Confira, na íntegra, as recomendações do Ministério Público
1) Restringir visitas aos idosos residentes a situações emergenciais pelo período necessário, visando manter a integridade da saúde deles. Nos casos em que for imprescindível, a visita deverá ocorrer em área externa, devendo os visitantes utilizar máscaras, não manter contato pessoal com os idosos e permanecer a uma distância considerada segura;
2) Restringir visitas de instituições e grupos que realizam atividades com os idosos;
3) Não promover comemorações que importem na aglomeração dos idosos com o público externo;
4) Manter familiares e responsáveis pelos residentes informados, por meio de contato telefônico e outro meio hábil, das condições de saúde deles;
5) Informar os residentes acerca das medidas que deverão ser adotadas pela instituição para evitar a disseminação do vírus entre os idosos residentes no local, buscando medidas para amenizar o isolamento que se impõe (contato por redes sociais, telefone, internet), inclusive acompanhamento psicológico;
6) Garantir que todos que ingressarem na instituição (profissionais, familiares, entre outros) realizem procedimentos recomendados de higienização e adotem a etiqueta respiratória (cobrir a boca e nariz com o cotovelo ao tossir, entre outras medidas);
7) Evitar saídas desnecessárias dos residentes da instituição;
8) Aumentar a atenção acerca das comorbidades dos idosos residentes;
9) Manter os ambientes arejados, com ventilação e iluminação naturais, restringindo o uso de condicionadores de ar a casos estritamente necessários e eventuais;
10) Manter a distância entre as camas na forma recomendada, de modo a prevenir o contágio;
11) Intensificar o cuidado com a higiene do local, mormente quanto à limpeza de maçanetas, portas, banheiros e outras áreas de uso comum dos residentes, bem como adotar as medias necessárias para a higienização de louças e roupas, na forma das normativas vigentes;
12) Garantir que todos os funcionários tenham acesso e utilizem EPIs (luvas, máscaras, entre outros);
13) Atualizar a situação vacinal dos residentes colaboradores, notadamente no que se refere à influenza, através da unidade de referência mais próxima.
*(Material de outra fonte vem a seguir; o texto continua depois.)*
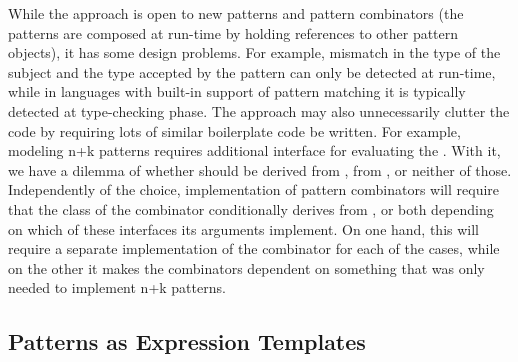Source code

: While the approach is open to new patterns and pattern combinators (the patterns 
are composed at run-time by holding references to other pattern objects), it has 
some design problems. For example, mismatch in the type of the subject and the 
type accepted by the pattern can only be detected at run-time, while in 
languages with built-in support of pattern matching it is typically detected at 
type-checking phase. The approach may also unnecessarily clutter the code by 
requiring lots of similar boilerplate code be written. For example, modeling n+k 
patterns requires additional interface for evaluating the . 
With it, we have a dilemma of whether  should be derived from 
,  from , or neither of those. 
Independently of the choice, implementation of pattern combinators will require 
that the class of the combinator conditionally derives from , 
 or both depending on which of these interfaces its arguments 
implement. On one hand, this will require a separate implementation of the 
combinator for each of the cases, while on the other it makes the combinators 
dependent on something that was only needed to implement n+k patterns.


\subsection{Patterns as Expression Templates}
\label{sec:pat}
O início da vacinação dos idosos deve ocorrer o mais breve possível, nas dependências da ILPI;
14) Sendo observada a apresentação de sintomas compatíveis com a Covid-19, o idoso deverá ser mantido isolado dos demais, instensificando os cuidados para evitar a transmissão. Deverão ser adotadas o mais breve possível as providências necessárias no tocante à saúde, de modo a resguardar os demais residentes;
15) Observar as medidas preventivas e de conduta previstas na Declaração da Organização Mundial da Saúde de Emergência em Saude Pública, bem como as orientações expedidas pela Sociedade Brasileira de Geriatria e Gerontologia (SBGG) em relação aos cuidados especiais a serem dispensados à população com idade superior a 60 (sessenta) anos de idade;
16) Promover o treinamento contínuo da equipes de profissionais para lidar com as medidas preventivas e de conduta, estabelecidas nas normas citadas acima, pelo período que se fizer necessário.